Noboby is hiding anything. The fact is that roads don't pay for themselves, and the gas tax only covers part of the cost. Everyone driving at the same increases congestion, and without a market price, i.e. a toll based on the amount of congestion, everybody pays the price in lost time. Congestion pricing works as we have seen in London, Stockholm, Singapore, as well as U.S. -- San Diego and Orange County, CA; Minneapolis, MN; Denver, CO, and Seattle, WA.

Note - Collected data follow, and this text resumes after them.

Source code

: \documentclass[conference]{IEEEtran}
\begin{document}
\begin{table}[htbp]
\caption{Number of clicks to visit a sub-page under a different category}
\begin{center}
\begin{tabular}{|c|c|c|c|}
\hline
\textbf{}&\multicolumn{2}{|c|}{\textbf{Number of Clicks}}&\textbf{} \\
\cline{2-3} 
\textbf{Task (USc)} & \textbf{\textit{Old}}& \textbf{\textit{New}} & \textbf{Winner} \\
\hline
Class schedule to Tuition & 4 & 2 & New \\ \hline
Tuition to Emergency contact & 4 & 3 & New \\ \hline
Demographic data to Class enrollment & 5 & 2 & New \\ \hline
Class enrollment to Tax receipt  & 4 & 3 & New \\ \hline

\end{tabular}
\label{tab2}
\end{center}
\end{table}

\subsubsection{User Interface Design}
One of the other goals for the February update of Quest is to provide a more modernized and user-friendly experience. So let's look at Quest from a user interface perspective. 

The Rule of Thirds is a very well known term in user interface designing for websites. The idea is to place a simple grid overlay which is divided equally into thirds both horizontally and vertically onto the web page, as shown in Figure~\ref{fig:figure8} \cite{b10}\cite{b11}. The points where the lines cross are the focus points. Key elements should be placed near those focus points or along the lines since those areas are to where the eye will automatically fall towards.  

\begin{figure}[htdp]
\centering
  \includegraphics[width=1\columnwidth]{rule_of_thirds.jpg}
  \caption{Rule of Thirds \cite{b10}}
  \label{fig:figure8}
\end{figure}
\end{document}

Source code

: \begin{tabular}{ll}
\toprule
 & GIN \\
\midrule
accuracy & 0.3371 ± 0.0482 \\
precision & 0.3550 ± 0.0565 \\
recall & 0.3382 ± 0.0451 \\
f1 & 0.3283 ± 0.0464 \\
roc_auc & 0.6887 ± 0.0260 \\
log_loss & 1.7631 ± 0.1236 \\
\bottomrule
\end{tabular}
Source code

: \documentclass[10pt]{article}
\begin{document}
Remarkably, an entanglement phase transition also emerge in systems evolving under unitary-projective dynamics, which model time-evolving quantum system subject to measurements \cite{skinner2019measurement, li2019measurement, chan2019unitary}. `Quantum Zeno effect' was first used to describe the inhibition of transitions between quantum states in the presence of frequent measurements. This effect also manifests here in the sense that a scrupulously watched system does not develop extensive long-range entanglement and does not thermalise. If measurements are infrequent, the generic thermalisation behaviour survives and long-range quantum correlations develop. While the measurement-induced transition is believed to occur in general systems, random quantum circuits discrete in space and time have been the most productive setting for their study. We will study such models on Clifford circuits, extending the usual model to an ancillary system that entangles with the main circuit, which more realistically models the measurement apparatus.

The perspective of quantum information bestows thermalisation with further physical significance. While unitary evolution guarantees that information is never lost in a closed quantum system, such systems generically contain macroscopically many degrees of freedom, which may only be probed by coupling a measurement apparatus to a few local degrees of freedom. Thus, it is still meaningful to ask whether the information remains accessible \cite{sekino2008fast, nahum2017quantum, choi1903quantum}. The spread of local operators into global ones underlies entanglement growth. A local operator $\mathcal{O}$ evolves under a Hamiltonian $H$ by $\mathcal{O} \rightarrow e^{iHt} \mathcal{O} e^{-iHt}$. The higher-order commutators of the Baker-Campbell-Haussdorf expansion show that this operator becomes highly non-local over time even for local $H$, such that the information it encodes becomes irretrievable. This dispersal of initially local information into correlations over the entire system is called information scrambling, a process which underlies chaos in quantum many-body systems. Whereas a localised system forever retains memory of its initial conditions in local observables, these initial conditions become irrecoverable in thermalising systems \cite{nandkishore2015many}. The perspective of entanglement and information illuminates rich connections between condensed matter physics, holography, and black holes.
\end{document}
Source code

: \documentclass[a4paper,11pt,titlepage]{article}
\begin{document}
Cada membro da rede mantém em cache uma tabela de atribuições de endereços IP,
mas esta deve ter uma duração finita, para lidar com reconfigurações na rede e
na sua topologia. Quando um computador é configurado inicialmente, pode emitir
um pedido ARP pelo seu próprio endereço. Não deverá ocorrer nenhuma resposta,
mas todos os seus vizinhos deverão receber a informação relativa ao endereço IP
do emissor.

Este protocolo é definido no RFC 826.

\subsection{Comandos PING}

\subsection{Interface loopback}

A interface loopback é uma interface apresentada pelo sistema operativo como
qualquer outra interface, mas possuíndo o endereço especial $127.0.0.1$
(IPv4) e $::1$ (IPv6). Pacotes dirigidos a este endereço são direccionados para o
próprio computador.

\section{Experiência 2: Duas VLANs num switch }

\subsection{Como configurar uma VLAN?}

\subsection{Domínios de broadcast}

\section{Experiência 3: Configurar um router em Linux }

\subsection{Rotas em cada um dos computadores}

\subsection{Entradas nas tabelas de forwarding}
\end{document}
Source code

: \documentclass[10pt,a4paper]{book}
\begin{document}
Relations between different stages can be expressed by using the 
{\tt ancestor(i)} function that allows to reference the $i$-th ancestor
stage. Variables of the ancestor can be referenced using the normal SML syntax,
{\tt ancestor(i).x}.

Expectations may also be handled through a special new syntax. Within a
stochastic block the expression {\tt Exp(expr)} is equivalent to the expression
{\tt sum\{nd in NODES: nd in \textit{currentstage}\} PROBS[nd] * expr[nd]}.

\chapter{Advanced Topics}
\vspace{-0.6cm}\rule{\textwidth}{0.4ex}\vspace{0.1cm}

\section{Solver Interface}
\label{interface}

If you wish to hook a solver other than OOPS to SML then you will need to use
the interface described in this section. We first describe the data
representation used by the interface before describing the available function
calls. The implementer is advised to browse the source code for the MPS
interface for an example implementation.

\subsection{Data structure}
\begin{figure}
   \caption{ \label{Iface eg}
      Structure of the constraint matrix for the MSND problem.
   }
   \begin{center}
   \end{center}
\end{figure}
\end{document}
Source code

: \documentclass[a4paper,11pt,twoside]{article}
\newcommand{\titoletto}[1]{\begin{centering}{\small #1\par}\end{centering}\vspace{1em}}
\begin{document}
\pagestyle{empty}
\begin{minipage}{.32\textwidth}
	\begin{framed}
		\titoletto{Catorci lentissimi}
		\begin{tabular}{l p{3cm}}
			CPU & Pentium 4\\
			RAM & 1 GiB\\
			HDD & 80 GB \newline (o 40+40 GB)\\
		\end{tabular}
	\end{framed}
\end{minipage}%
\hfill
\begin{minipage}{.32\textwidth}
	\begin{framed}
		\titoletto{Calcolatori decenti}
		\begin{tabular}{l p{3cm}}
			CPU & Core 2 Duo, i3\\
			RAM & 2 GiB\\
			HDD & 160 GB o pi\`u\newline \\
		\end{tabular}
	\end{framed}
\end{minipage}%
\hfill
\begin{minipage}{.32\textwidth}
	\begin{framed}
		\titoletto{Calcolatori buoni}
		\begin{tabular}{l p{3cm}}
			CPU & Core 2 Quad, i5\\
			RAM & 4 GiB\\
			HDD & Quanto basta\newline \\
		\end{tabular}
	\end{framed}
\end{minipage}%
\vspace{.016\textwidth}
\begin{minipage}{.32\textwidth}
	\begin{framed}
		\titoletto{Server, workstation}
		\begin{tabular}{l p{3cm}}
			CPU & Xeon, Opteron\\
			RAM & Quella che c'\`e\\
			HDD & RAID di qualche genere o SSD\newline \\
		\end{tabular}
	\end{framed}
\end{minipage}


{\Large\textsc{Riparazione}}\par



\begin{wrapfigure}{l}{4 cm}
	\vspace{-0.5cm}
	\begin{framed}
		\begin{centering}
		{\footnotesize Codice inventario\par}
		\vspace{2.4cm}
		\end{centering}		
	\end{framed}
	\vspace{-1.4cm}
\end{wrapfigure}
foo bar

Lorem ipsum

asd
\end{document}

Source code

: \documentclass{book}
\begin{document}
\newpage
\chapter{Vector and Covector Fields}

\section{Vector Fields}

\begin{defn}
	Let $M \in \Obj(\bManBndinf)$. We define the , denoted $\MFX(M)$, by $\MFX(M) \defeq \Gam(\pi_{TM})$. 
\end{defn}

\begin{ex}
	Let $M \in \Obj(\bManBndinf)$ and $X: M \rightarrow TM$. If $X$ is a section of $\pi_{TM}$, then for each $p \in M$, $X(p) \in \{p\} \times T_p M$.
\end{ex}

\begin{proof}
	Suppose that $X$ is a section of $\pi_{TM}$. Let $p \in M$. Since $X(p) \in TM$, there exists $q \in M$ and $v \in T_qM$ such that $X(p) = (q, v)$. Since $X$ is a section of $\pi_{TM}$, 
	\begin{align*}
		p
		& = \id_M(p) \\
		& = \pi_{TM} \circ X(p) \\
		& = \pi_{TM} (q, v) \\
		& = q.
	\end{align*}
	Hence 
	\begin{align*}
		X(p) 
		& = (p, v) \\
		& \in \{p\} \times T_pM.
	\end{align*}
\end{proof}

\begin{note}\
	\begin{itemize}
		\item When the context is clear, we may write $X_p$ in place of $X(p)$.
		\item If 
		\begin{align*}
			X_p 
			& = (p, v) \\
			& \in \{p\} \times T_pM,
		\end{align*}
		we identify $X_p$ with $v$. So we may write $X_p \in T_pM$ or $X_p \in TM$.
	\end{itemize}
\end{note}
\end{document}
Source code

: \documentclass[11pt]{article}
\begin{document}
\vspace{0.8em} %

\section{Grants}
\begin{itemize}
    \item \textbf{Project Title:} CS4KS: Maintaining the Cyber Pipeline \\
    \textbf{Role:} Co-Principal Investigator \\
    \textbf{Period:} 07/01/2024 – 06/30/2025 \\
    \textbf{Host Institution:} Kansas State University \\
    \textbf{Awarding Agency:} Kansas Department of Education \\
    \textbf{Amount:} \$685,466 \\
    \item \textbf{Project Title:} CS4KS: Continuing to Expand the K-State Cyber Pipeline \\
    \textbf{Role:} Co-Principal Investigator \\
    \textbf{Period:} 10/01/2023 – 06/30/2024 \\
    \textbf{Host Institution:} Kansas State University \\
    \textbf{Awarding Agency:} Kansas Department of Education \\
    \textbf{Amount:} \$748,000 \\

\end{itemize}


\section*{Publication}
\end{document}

I think the there is a distinction to be made between the tradition usage of term "toll" and "pricing". Fundamentally a toll is a payment to the entity, public or private, that created the roadway, bridge or tunnel. Its rooted in the physical existence of a tangible thing and the payment is reimbursement to the entity for consuming an portion of the tangible thing's productive life. There is enormous resistance to tolling an existing structure which has been perceived as free yet a greenfield facility is much more readily acepted as a tolled facility because it provides a new access or service.

There is also a clear, though muddled sense about "haven't we paid for this thing yet?" which suggests to me that the relationship to a physical thing is something people understand and accept.

While congestion is manifestly a physical thing we experience as a driver its a community of strangers (and obstacles to "my" passage). I don't think the public sees anyone as "owning" or otherwise being responsible for congestion (or for the roadway itself for that matter), and there is suspicion about paying a fee for a relatively intangible concept of "road space".

As some of the earlier comments have suggested, I think the end use of the funding derived from tolling or pricing is important to how the public sees it and how readily they accept it.